Biomechanically, bone quality correlated positively with the absolute resistance force of the endplate: the higher the mean intracorporal HU values, the more axial compression force had to be applied until a fracture occurred in both the intact and weakened states. An increase of 10 HU in the mean intracorporal HU of an intact vertebral body resulted in an increase of 100N in the failure force (slope of the regression lines is approximately 10, Fig. 4). While this appears to be unchanged in a weakened vertebral body with the use of a TLIF cage, endplate weakening appears to be more detrimental with the use of a PLIF cage (Fig. 4). Reasons for this phenomenon could be the different positioning area for TLIF and PLIF, with a more “peripheral” placement of TLIF and the slightly larger contact area of TLIF.

This biomechanical understanding can guide clinical practice: in osteoporotic spines, where there is a higher risk of screw loosening and cage subsidence [9], bone density should be optimized preoperatively whenever possible [45], cages with large footprints should be preferred over small cages, and great care should be taken to preserve the endplates.

Some authors claim that neither fusion rates nor clinical outcomes are affected by cage subsidence [46], however, many of the advantages that come with a cage, as mentioned above, are lost with subsidence.

Overall, we believe that endplate preparation should be performed with caution, as cortical bone compromise is associated with significant loss of resistance to axial compression (Fig. 6). In addition, ventral force transmission is further compromised by the previous disc dissection required for cage insertion [47]. This results in increased stress at the screw-bone interface. Park et al. [9] demonstrated a correlation between cage positioning, endplate injury, single cage use, and cage migration. Cage migration did not result in subsidence in all cases. However, the rate of non-fusion and screw loosening was significantly higher in patients with cage subsidence. Understanding these biomechanical relationships can be used to improve clinical decision-making.

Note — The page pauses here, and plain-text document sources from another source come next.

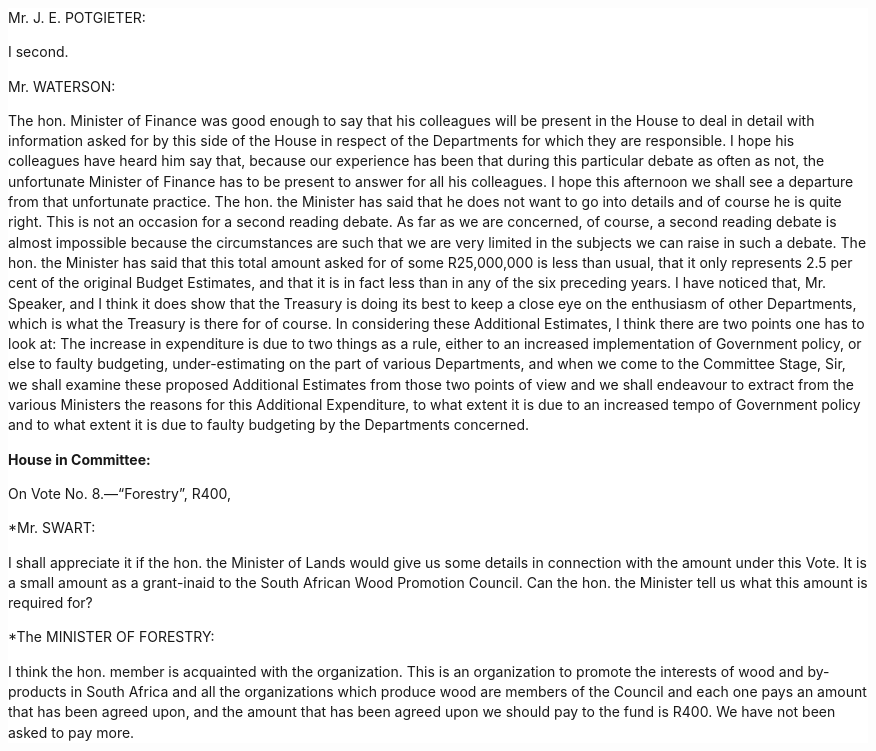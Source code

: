 </speech>

<speech by="#potgieter">

<from>Mr. <person refersTo="hansard_za">J. E. POTGIETER</person>:</from>

<p>I second.</p>

</speech>

<speech by="#waterson">

<from>Mr. <person refersTo="hansard_za">WATERSON</person>:</from>

<p>The hon. Minister of Finance was good enough to say that his colleagues will be present in the House to deal in detail with information asked for by this side of the House in respect of the Departments for which they are responsible. I hope his colleagues have heard him say that, because our experience has been that during this particular debate as often as not, the unfortunate Minister of Finance has to be present to answer for all his colleagues. I hope this afternoon we shall see a departure from that unfortunate practice. The hon. the Minister has said that he does not want to go into details and of course he is quite right. This is not an occasion for a second reading debate. As far as we are concerned, of course, a second reading debate is almost impossible because the circumstances are such that we are very limited in the subjects we can raise in such a debate. The hon. the Minister has said that this total amount asked for of some R25,000,000 is less than usual, that it only represents 2.5 per cent of the original Budget Estimates, and that it is in fact less than in any of the six preceding years. I have noticed that, Mr. Speaker, and I think it does show that the Treasury is doing its best to keep a close eye on the enthusiasm of other Departments, which is what the Treasury is there for of course. In considering these Additional Estimates, I think there are two points one has to look at: The increase in expenditure is due to two things as a rule, either to an increased implementation of Government policy, or else to faulty budgeting, under-estimating on the part of various Departments, and when we come to the Committee Stage, Sir, we shall examine these proposed Additional Estimates from those two points of view and we shall endeavour to extract from the various Ministers the reasons for this Additional Expenditure, to what extent it is due to an increased tempo of Government policy and to what extent it is due to faulty budgeting by the Departments concerned.</p>

</speech>

<p><b>House in Committee:</b></p>

<p>On Vote No. 8.&#x2014;&#x201C;Forestry&#x201D;, R400,</p>

<speech by="#swart">

<from>*Mr. <person refersTo="hansard_za">SWART</person>:</from>

<p>I shall appreciate it if the hon. the Minister of Lands would give us some details in connection with the amount under this Vote. It is a small amount as a grant-inaid to the South African Wood Promotion Council. Can the hon. the Minister tell us what this amount is required for?</p>

</speech>

<speech by="#minister_of_forestry">

<from>*The <person refersTo="hansard_za">MINISTER OF FORESTRY</person>:</from>

<p>I think the hon. member is acquainted with the organization. This is an organization to promote the interests of wood and by-products in South Africa and all the organizations which produce wood are members of the Council and each one pays an amount that has been agreed upon, and the amount that has been agreed upon we should pay to the fund is R400. We have not been asked to pay more.</p>
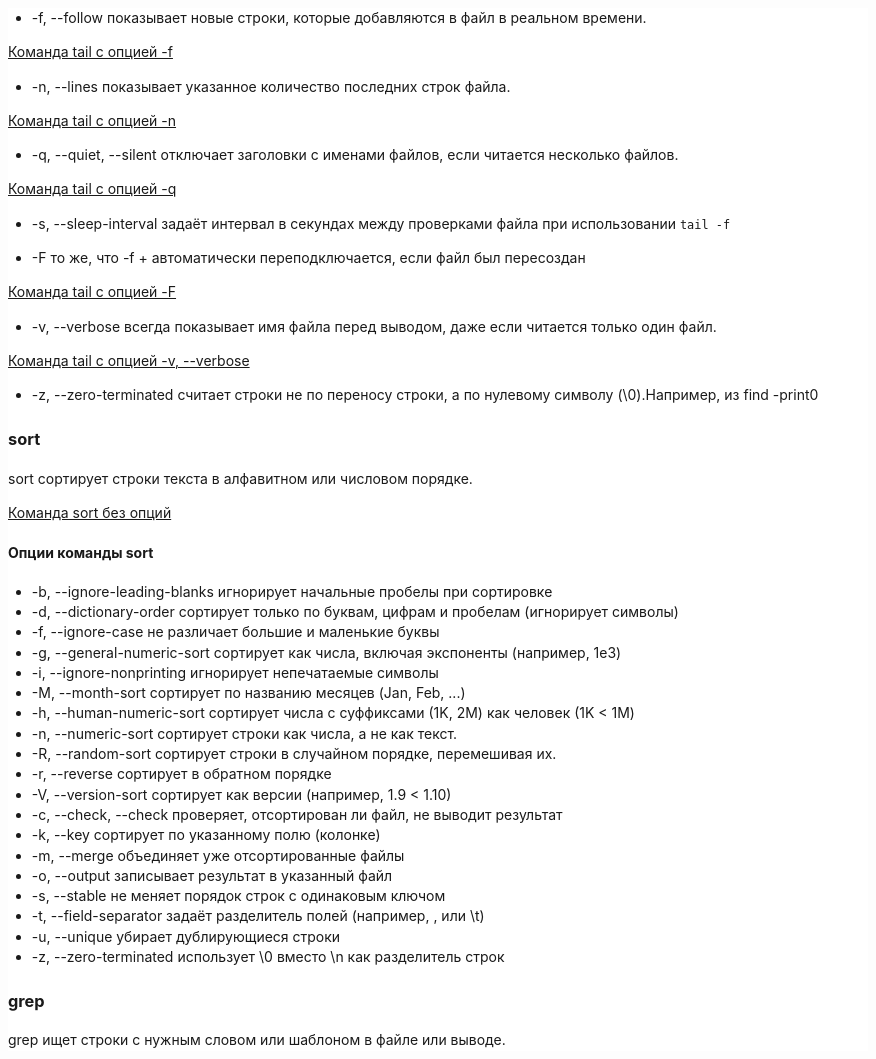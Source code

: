 - -f, --follow показывает новые строки, которые добавляются в файл в реальном времени.

[Команда tail c опцией -f](src/tail/tail%20-f.webm)

- -n, --lines показывает указанное количество последних строк файла.

[Команда tail c опцией -n](src/tail/tail_n.gif)

- -q, --quiet, --silent отключает заголовки с именами файлов, если читается несколько файлов.

[Команда tail c опцией -q](src/tail/tail%20-q.webm)

- -s, --sleep-interval задаёт интервал в секундах между проверками файла при использовании `tail -f`

- -F то же, что -f + автоматически переподключается, если файл был пересоздан

[Команда tail c опцией -F](src/tail/tail_F.gif)

- -v, --verbose всегда показывает имя файла перед выводом, даже если читается только один файл.

[Команда tail c опцией -v, --verbose](src/tail/tail%20-v.webm)

- -z, --zero-terminated считает строки не по переносу строки, а по нулевому символу (\0).Например, из find -print0

### sort

sort сортирует строки текста в алфавитном или числовом порядке.

[Команда sort без опций](src/sort/sort.gif)

#### Опции команды sort

- -b, --ignore-leading-blanks игнорирует начальные пробелы при сортировке
- -d, --dictionary-order сортирует только по буквам, цифрам и пробелам (игнорирует символы)
- -f, --ignore-case не различает большие и маленькие буквы
- -g, --general-numeric-sort сортирует как числа, включая экспоненты (например, 1e3)
- -i, --ignore-nonprinting игнорирует непечатаемые символы
- -M, --month-sort сортирует по названию месяцев (Jan, Feb, ...)
- -h, --human-numeric-sort сортирует числа с суффиксами (1K, 2M) как человек (1K < 1M)
- -n, --numeric-sort сортирует строки как числа, а не как текст.
- -R, --random-sort сортирует строки в случайном порядке, перемешивая их.
- -r, --reverse сортирует в обратном порядке
- -V, --version-sort сортирует как версии (например, 1.9 < 1.10)
- -c, --check, --check проверяет, отсортирован ли файл, не выводит результат
- -k, --key сортирует по указанному полю (колонке)
- -m, --merge объединяет уже отсортированные файлы
- -o, --output записывает результат в указанный файл
- -s, --stable не меняет порядок строк с одинаковым ключом
- -t, --field-separator задаёт разделитель полей (например, , или \t)
- -u, --unique убирает дублирующиеся строки
- -z, --zero-terminated использует \0 вместо \n как разделитель строк

### grep

grep ищет строки с нужным словом или шаблоном в файле или выводе.

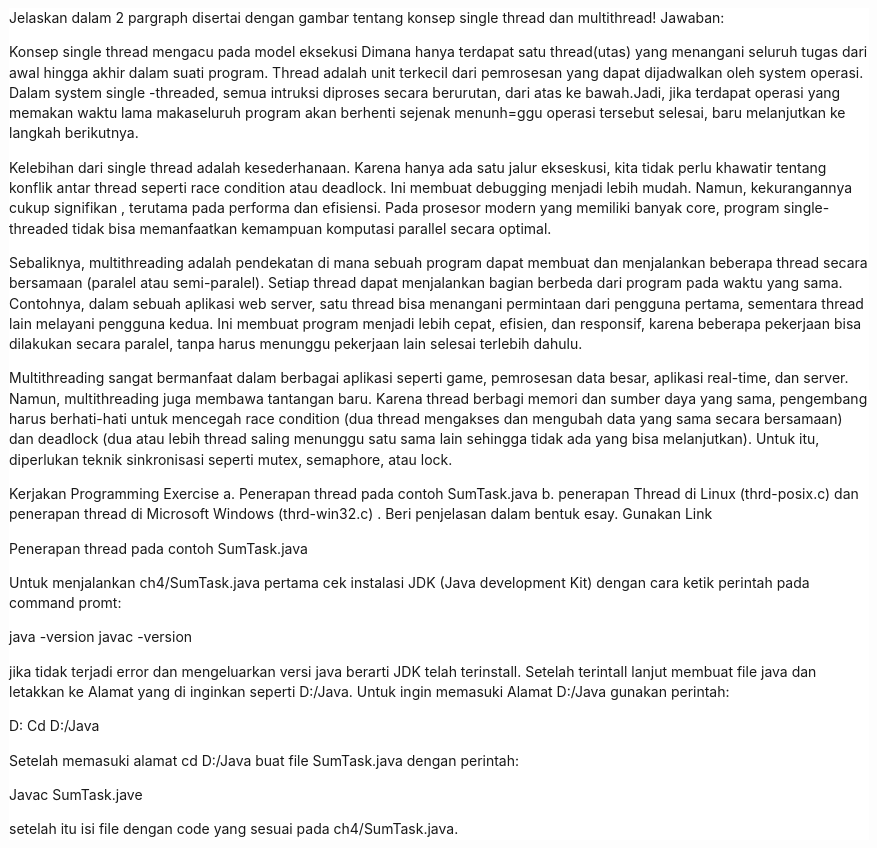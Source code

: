 Jelaskan dalam 2 pargraph disertai dengan gambar tentang konsep single thread dan multithread!
Jawaban:

 Konsep single thread mengacu pada model eksekusi Dimana hanya terdapat satu thread(utas) yang menangani seluruh tugas dari awal hingga akhir dalam suati program. Thread adalah unit terkecil dari pemrosesan yang dapat dijadwalkan oleh system operasi. Dalam system single -threaded, semua intruksi diproses secara berurutan, dari atas ke bawah.Jadi, jika terdapat operasi yang memakan waktu lama makaseluruh program akan berhenti sejenak menunh=ggu operasi tersebut selesai, baru melanjutkan ke langkah berikutnya.

 Kelebihan dari single thread adalah kesederhanaan. Karena hanya ada satu jalur ekseskusi, kita tidak perlu khawatir tentang konflik antar thread seperti race condition atau deadlock. Ini membuat debugging menjadi lebih mudah. Namun, kekurangannya cukup signifikan , terutama pada performa dan efisiensi. Pada prosesor modern yang memiliki banyak core, program single-threaded tidak bisa memanfaatkan kemampuan komputasi parallel secara optimal.



 Sebaliknya, multithreading adalah pendekatan di mana sebuah program dapat membuat dan menjalankan beberapa thread secara bersamaan (paralel atau semi-paralel). Setiap thread dapat menjalankan bagian berbeda dari program pada waktu yang sama. Contohnya, dalam sebuah aplikasi web server, satu thread bisa menangani permintaan dari pengguna pertama, sementara thread lain melayani pengguna kedua. Ini membuat program menjadi lebih cepat, efisien, dan responsif, karena beberapa pekerjaan bisa dilakukan secara paralel, tanpa harus menunggu pekerjaan lain selesai terlebih dahulu.

 Multithreading sangat bermanfaat dalam berbagai aplikasi seperti game, pemrosesan data besar, aplikasi real-time, dan server. Namun, multithreading juga membawa tantangan baru. Karena thread berbagi memori dan sumber daya yang sama, pengembang harus berhati-hati untuk mencegah race condition (dua thread mengakses dan mengubah data yang sama secara bersamaan) dan deadlock (dua atau lebih thread saling menunggu satu sama lain sehingga tidak ada yang bisa melanjutkan). Untuk itu, diperlukan teknik sinkronisasi seperti mutex, semaphore, atau lock.




Kerjakan Programming Exercise a. Penerapan thread pada contoh SumTask.java b. penerapan Thread di Linux (thrd-posix.c) dan penerapan thread di Microsoft Windows (thrd-win32.c) . Beri penjelasan dalam bentuk esay. Gunakan Link 

Penerapan thread pada contoh SumTask.java 

Untuk menjalankan ch4/SumTask.java pertama cek instalasi JDK (Java development Kit) dengan cara ketik perintah pada command promt:

java -version
javac -version

jika tidak terjadi error dan mengeluarkan versi java berarti JDK telah terinstall.
Setelah terintall lanjut membuat file java dan letakkan ke Alamat yang di inginkan seperti D:/Java.
Untuk ingin memasuki Alamat D:/Java gunakan perintah:

D:
Cd D:/Java

Setelah memasuki alamat cd D:/Java buat file SumTask.java dengan perintah:

Javac SumTask.jave

setelah itu isi file dengan code yang sesuai pada ch4/SumTask.java.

Illustrative visualization of lumbar vertebral body segments without and with a cage, with cage subsidence and after successful bony fusion. Compared to the intervertebral disc, an inserted cage increases the stiffness of the construct and thus the force transmission to the underlying screws. With bony fusion, the stiffness is further increased. If cage subsidence is present, the cage cannot transmit interbody forces and the stiffness of the anterior column decreases

This in vitro biomechanical study has several limitations. Firstly, an isolated axial compression force was applied to the vertebral body. This is a simplified model that does not represent the complex movement of the spine. However, we know that the axial compression force is the main loading direction for all loading cases, therefore it is an appropriate study scenario. Secondly, the endplates were weakened with a shaver until cancellous bone was visible. It is possible that in some cases a little more substance was removed than in others. However, since the endplate in the cage area was completely removed during shaving, the effect of a little more or less depth should be negligible compared to the effect of a missing endplate. Thirdly, the degrees of freedom in our setup always allowed the cage to align perfectly with the endplate. In vivo, it is possible that a cage is loaded more unilaterally and collapses more quickly. However, in another study, it was found that under high loads, the cage is mostly loaded relatively evenly (anterior vs posterior load distribution) [32]. Fourthly, HU are widely used to assess bone quality, but the absolute values vary between scanners and they are notoriously difficult to compare between studies. However, within this study only relative comparisons between the samples were drawn, which are justifiable from our point of view, as the imaging parameters were the same. Lastly, we have tried to position the cages in the same area of the endplate, but small variations may have been unavoidable.